When the time had elapsed, and the sentence was to be carried out, it happened that the very day had come round when her dear brothers should be set free; the six shirts were also ready, all but the last, which yet wanted the left sleeve. As she was led to the scaffold, she placed the shirts upon her arm, and just as she had mounted it, and the fire was about to be kindled, she looked around, and saw six swans come flying through the air. Her heart leapt for joy as she perceived her deliverers approaching, and soon the Swans, flying towards her, alighted so near that she was enabled to throw over them the shirts, and as soon as she had done so, their feathers fell off and the brothers stood up alive and well; but the youngest was without his left arm, instead of which he had a swan’s wing. They embraced and kissed each other, and the Queen, going to the King, who was thunderstruck, began to say, “Now may I speak, my dear husband, and prove to you that I am innocent and falsely accused;” and then she told him how the wicked woman had stolen away and hidden her three children. When she had concluded, the King was overcome with joy, and the wicked stepmother was led to the scaffold and bound to the stake and burnt to ashes.

The episode has differences of detail but a clear similarity of form with the Rhiannon story. If the mythic significance of this is less obvious it does touch something deep in its references to transformation across species and the working out of a number of folk tale motifs, including that of the falsely accused wife which is simply the last of a series of adversities which are resolved in the final scene.

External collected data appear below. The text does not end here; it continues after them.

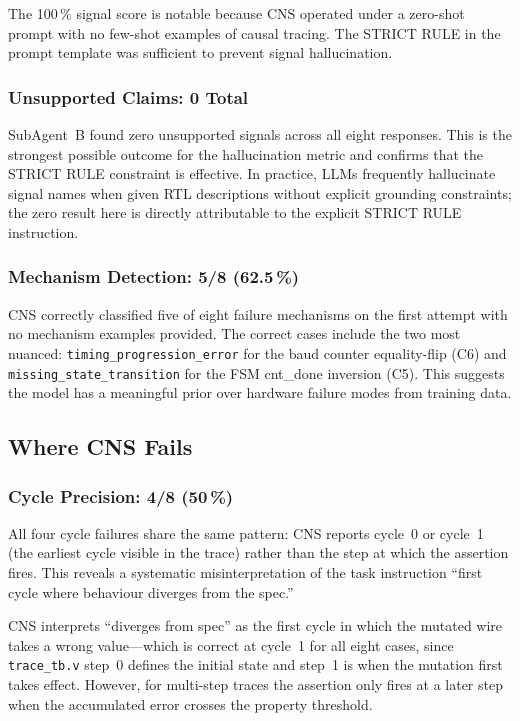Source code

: \documentclass[11pt,a4paper]{article}
\begin{document}
The 100\,\% signal score is notable because CNS operated under a zero-shot
prompt with no few-shot examples of causal tracing. The STRICT RULE in the
prompt template was sufficient to prevent signal hallucination.

\subsubsection{Unsupported Claims: 0 Total}

SubAgent~B found zero unsupported signals across all eight responses. This is
the strongest possible outcome for the hallucination metric and confirms that the
STRICT RULE constraint is effective. In practice, LLMs frequently hallucinate
signal names when given RTL descriptions without explicit grounding constraints;
the zero result here is directly attributable to the explicit STRICT RULE
instruction.

\subsubsection{Mechanism Detection: 5/8 (62.5\,\%)}

CNS correctly classified five of eight failure mechanisms on the first attempt
with no mechanism examples provided. The correct cases include the two most
nuanced: \texttt{timing\_progression\_error} for the baud counter
equality-flip (C6) and \texttt{missing\_state\_transition} for the FSM
cnt\_done inversion (C5). This suggests the model has a meaningful prior over
hardware failure modes from training data.

\subsection{Where CNS Fails}

\subsubsection{Cycle Precision: 4/8 (50\,\%)}
\label{sec:analysis_cycle}

All four cycle failures share the same pattern: CNS reports cycle~0 or cycle~1
(the earliest cycle visible in the trace) rather than the step at which the
assertion fires. This reveals a systematic misinterpretation of the task
instruction ``first cycle where behaviour diverges from the spec.''

CNS interprets ``diverges from spec'' as the first cycle in which the mutated
wire takes a wrong value---which is correct at cycle~1 for all eight cases,
since \texttt{trace\_tb.v} step~0 defines the initial state and step~1 is when
the mutation first takes effect. However, for multi-step traces the assertion
only fires at a later step when the accumulated error crosses the property
threshold.
\end{document}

So, too, with Rhiannon when her son, now named Pryderi (‘care’, ‘anxiety’) is restored to her and she is restored to her proper place in the court. But here is a difference. In the mythic tale it is necessary that the restoration is complete:

 

Pryderi, son of Pwyll Pen Annwn, was raised with care as was proper, until he became the most gallant youth and the handsomest and the best skilled in all worthy pursuits of any in those lands.

But in the folktale the human dimension of incomplete resolution prevails. The little touch of one unfinished shirt resulting in one brother retaining a swan’s wing instead of an arm suggests that, for us, it never quite works out so neatly. As with the gods, so with us; but imperfectly so.